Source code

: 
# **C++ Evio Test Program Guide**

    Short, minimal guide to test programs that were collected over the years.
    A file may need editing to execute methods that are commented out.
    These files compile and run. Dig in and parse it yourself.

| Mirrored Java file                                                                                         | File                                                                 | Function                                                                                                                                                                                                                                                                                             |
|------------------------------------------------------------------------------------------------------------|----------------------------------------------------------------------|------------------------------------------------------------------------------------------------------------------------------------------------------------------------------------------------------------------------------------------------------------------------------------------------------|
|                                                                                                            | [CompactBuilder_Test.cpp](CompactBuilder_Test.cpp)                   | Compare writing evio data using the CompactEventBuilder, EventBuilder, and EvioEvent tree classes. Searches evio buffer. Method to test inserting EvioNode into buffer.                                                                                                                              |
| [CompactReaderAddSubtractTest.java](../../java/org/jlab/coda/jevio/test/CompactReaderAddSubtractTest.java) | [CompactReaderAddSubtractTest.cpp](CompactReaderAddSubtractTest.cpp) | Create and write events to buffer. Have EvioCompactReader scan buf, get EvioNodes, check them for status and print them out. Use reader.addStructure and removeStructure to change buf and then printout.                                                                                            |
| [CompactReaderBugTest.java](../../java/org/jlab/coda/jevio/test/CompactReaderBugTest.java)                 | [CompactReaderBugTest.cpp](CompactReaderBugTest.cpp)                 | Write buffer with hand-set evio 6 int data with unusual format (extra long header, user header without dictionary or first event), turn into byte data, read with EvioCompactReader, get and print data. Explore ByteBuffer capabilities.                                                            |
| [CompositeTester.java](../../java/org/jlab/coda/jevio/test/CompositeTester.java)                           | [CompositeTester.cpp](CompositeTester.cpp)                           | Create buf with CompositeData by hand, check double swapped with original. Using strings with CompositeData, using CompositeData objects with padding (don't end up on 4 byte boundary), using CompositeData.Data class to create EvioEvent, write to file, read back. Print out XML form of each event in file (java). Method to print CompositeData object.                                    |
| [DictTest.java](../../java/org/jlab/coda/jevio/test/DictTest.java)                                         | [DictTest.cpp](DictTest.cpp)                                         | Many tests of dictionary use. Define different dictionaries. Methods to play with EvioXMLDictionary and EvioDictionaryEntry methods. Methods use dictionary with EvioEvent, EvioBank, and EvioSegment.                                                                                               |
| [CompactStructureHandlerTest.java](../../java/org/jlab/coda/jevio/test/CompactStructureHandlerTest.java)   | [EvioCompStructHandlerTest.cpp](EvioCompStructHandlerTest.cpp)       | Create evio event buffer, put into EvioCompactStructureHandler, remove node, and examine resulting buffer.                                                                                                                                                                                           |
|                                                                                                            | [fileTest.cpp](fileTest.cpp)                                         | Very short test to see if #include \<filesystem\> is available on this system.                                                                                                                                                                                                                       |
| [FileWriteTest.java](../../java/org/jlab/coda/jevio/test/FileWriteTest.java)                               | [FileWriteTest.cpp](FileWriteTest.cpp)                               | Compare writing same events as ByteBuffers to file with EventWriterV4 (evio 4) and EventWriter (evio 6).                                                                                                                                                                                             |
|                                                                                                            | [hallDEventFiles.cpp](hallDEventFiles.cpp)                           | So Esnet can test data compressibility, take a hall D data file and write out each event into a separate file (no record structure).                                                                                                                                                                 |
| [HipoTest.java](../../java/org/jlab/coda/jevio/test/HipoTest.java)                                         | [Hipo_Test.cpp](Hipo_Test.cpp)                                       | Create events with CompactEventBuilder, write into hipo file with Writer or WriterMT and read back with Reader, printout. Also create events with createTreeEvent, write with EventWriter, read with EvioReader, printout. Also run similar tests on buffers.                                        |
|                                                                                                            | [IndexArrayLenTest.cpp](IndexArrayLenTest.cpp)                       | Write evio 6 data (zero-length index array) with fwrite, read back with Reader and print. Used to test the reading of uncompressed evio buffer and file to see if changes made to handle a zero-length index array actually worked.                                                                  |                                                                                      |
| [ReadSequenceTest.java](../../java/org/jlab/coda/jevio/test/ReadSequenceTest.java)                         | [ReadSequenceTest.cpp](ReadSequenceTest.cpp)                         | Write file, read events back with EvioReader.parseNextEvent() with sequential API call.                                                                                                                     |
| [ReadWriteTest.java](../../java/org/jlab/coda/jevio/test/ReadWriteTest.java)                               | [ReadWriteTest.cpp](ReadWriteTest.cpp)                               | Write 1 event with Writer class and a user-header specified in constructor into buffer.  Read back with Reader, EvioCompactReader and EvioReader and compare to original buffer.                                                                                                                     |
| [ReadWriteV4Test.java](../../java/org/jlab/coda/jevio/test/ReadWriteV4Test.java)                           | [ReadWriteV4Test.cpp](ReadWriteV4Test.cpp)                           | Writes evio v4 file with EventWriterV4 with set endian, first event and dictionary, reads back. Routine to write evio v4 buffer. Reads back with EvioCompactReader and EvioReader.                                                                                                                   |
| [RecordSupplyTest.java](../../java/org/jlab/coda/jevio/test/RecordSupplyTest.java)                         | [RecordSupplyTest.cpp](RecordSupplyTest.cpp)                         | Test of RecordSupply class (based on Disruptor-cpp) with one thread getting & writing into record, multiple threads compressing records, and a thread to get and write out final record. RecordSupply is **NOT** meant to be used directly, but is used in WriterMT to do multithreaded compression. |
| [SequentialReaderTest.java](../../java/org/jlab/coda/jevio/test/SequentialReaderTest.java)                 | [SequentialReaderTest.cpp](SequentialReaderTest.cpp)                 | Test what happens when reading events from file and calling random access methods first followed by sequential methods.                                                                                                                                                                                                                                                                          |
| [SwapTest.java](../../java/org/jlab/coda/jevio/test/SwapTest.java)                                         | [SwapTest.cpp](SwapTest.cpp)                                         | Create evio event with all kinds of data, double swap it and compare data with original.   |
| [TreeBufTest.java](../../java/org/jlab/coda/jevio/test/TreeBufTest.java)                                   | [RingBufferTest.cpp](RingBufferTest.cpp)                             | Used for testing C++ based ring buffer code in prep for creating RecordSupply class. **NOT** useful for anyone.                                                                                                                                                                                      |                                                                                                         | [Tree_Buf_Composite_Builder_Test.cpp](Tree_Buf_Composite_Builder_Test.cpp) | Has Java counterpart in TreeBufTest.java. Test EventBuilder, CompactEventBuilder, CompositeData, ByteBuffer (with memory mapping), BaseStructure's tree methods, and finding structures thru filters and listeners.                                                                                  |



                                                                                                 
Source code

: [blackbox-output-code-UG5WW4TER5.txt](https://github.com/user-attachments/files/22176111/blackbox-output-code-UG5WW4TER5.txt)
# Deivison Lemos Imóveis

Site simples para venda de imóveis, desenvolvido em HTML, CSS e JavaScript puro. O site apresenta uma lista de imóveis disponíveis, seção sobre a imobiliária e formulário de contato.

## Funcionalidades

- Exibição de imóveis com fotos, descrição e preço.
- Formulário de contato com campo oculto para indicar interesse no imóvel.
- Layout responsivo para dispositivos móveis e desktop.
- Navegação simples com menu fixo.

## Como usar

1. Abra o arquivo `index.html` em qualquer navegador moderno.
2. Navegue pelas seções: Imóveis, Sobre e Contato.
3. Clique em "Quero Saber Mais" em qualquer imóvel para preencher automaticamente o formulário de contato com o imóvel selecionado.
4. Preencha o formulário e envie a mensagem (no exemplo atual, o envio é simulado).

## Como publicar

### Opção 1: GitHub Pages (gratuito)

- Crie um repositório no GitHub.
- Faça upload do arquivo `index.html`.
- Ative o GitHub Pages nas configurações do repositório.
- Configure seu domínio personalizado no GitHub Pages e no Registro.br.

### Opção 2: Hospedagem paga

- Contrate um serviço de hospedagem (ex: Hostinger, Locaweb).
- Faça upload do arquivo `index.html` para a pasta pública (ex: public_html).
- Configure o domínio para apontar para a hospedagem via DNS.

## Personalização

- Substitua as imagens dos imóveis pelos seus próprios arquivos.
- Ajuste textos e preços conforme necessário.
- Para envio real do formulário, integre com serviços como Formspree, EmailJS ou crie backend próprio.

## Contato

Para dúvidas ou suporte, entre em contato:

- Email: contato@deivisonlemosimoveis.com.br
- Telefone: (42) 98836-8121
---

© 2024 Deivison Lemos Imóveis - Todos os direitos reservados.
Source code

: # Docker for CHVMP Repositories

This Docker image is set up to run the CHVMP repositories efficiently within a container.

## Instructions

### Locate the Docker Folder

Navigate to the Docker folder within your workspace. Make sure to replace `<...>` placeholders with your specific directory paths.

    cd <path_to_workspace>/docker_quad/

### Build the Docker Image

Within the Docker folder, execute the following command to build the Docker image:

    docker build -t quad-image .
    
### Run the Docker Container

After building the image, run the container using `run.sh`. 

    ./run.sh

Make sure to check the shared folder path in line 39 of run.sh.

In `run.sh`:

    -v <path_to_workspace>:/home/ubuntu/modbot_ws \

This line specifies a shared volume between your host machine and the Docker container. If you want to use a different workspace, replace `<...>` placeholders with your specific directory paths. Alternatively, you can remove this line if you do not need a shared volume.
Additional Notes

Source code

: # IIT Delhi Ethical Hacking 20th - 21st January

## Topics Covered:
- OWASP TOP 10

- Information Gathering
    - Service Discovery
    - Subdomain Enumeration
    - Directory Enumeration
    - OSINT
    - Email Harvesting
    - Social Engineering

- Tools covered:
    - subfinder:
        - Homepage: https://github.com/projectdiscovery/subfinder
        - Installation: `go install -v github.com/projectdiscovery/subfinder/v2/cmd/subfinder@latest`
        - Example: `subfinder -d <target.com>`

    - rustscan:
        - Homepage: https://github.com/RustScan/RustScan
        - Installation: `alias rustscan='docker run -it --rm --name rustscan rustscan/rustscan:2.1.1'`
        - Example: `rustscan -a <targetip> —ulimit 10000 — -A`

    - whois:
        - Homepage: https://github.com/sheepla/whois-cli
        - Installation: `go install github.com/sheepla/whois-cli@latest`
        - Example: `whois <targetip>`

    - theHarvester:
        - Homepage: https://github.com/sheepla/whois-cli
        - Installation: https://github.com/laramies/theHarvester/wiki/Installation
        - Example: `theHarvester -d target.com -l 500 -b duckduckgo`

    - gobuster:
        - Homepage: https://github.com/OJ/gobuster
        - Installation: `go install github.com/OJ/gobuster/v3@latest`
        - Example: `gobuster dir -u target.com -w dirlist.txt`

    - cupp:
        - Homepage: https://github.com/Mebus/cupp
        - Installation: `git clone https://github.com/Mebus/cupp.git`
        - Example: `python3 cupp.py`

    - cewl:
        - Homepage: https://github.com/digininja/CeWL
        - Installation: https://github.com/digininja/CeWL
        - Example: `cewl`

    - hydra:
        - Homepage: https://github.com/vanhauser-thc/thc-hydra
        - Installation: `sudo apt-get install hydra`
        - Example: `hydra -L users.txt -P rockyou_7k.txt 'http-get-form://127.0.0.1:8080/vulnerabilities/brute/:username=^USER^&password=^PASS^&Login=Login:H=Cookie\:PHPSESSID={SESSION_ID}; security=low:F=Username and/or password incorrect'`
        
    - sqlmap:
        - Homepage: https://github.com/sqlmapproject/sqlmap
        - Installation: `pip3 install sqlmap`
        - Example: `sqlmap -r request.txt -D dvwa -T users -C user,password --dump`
--------------------
- _About this task_:
Above are the entries; repeat their lines exactly, from the first through the one that contains "These files compile".

- _Task result_:
Source code

: 
# **C++ Evio Test Program Guide**

    Short, minimal guide to test programs that were collected over the years.
    A file may need editing to execute methods that are commented out.
    These files compile and run. Dig in and parse it yourself.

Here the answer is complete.